## The problem
Only these lines of the data below are wanted: the one with "The rising technology in", the one with "Top Key players", and any lines between them, each repeated exactly.

## Dataset entries
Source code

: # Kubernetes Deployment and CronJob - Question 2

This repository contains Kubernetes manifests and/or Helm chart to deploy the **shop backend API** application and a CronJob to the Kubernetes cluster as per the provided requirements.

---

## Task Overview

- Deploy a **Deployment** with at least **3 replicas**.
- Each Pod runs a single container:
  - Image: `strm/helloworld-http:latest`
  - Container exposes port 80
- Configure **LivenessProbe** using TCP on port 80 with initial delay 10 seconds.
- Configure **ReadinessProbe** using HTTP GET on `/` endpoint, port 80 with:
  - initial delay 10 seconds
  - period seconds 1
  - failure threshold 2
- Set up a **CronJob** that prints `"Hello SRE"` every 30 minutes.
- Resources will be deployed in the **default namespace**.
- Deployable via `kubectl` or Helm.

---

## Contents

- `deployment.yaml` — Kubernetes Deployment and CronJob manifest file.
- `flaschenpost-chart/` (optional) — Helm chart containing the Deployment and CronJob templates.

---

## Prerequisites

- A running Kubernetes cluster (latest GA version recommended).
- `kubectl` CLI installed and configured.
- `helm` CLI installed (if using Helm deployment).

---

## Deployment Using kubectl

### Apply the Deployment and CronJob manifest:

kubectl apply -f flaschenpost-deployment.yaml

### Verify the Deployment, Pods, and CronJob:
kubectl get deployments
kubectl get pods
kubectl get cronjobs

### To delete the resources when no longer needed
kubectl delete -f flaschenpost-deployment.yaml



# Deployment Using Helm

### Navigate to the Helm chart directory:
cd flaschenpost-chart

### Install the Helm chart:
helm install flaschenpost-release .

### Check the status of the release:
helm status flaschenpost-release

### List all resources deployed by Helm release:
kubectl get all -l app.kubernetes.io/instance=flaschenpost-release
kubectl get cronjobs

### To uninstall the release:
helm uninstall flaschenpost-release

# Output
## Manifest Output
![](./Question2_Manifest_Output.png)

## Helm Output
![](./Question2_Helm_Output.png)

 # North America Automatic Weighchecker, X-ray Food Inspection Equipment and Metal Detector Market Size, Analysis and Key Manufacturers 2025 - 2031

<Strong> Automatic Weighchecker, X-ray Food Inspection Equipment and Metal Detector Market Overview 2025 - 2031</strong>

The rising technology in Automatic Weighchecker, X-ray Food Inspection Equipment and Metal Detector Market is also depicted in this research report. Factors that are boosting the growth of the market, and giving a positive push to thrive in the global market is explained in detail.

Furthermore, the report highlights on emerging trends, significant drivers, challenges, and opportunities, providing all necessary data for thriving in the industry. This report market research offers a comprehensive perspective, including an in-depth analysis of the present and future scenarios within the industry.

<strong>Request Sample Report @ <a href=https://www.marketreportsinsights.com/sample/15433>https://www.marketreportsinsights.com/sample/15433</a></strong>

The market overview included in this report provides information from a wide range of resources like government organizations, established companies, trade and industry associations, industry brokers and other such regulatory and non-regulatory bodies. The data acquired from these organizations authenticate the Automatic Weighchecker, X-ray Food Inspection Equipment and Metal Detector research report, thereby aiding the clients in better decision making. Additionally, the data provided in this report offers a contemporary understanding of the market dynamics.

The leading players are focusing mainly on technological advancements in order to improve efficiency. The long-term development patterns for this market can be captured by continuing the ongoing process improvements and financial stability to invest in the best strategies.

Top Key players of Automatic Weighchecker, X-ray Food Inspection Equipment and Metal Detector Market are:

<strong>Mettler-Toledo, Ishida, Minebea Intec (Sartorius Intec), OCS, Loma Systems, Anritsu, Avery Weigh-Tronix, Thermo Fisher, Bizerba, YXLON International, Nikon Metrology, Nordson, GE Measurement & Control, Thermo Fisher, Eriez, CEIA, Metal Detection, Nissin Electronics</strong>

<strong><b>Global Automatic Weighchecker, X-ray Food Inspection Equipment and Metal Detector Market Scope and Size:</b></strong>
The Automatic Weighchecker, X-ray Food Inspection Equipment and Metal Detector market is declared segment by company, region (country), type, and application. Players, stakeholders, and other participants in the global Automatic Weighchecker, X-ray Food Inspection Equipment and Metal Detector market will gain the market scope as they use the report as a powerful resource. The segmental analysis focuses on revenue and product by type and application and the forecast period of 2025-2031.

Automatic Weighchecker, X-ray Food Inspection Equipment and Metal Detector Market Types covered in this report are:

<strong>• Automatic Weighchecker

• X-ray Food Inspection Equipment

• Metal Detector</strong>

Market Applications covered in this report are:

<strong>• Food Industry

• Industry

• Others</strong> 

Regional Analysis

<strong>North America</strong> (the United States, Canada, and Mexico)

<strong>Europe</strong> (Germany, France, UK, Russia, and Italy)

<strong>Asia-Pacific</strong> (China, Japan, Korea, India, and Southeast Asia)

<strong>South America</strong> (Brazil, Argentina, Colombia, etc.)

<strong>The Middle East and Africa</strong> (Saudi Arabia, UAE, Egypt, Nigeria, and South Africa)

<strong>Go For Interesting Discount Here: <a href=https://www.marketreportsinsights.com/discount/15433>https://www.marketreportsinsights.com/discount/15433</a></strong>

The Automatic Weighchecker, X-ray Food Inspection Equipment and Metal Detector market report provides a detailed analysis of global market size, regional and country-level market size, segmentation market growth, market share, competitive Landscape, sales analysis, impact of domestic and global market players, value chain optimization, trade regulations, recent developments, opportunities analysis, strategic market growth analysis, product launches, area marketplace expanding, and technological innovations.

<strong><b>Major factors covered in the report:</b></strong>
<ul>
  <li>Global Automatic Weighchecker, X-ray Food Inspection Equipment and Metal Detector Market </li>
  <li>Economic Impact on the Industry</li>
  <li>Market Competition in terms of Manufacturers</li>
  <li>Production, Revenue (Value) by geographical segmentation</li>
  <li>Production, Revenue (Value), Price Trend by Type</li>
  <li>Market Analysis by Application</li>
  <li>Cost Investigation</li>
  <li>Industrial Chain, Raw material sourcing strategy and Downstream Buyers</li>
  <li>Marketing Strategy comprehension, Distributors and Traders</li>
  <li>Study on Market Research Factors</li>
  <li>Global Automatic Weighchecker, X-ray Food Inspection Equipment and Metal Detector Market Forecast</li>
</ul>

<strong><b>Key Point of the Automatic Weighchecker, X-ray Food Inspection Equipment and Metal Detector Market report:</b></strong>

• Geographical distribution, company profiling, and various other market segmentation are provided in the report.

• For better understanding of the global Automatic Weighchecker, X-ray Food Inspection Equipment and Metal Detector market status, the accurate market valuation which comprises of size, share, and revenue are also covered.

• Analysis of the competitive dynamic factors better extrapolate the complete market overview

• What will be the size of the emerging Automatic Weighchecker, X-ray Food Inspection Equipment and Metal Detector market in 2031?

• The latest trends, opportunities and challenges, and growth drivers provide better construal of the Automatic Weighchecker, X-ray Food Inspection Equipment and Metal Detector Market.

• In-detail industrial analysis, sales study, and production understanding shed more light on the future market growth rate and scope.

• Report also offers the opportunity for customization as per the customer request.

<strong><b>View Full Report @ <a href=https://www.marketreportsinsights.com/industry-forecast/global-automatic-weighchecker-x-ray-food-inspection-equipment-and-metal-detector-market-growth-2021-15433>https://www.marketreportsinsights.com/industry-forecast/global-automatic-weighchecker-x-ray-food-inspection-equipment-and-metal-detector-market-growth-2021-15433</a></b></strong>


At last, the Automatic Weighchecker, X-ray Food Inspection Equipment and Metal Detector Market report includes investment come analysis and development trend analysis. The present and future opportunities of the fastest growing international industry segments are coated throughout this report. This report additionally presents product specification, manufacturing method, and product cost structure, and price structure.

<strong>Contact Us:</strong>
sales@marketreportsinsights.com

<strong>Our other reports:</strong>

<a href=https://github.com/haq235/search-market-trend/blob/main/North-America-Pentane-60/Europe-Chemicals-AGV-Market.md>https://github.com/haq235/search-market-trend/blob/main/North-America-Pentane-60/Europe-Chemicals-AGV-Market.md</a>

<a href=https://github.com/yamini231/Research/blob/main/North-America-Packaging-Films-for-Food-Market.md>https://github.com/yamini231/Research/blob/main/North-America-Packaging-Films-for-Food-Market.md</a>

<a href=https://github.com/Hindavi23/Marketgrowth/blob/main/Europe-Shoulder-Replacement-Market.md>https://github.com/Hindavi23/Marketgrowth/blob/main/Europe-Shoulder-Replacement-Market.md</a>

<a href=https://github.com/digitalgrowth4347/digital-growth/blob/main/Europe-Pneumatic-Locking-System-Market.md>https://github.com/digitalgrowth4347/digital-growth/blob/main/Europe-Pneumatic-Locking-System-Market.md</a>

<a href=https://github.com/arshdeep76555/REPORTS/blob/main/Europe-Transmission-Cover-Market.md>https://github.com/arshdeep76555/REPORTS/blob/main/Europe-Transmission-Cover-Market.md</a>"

## Solution
The rising technology in Automatic Weighchecker, X-ray Food Inspection Equipment and Metal Detector Market is also depicted in this research report. Factors that are boosting the growth of the market, and giving a positive push to thrive in the global market is explained in detail.

Furthermore, the report highlights on emerging trends, significant drivers, challenges, and opportunities, providing all necessary data for thriving in the industry. This report market research offers a comprehensive perspective, including an in-depth analysis of the present and future scenarios within the industry.

<strong>Request Sample Report @ <a href=https://www.marketreportsinsights.com/sample/15433>https://www.marketreportsinsights.com/sample/15433</a></strong>

The market overview included in this report provides information from a wide range of resources like government organizations, established companies, trade and industry associations, industry brokers and other such regulatory and non-regulatory bodies. The data acquired from these organizations authenticate the Automatic Weighchecker, X-ray Food Inspection Equipment and Metal Detector research report, thereby aiding the clients in better decision making. Additionally, the data provided in this report offers a contemporary understanding of the market dynamics.

The leading players are focusing mainly on technological advancements in order to improve efficiency. The long-term development patterns for this market can be captured by continuing the ongoing process improvements and financial stability to invest in the best strategies.

Top Key players of Automatic Weighchecker, X-ray Food Inspection Equipment and Metal Detector Market are:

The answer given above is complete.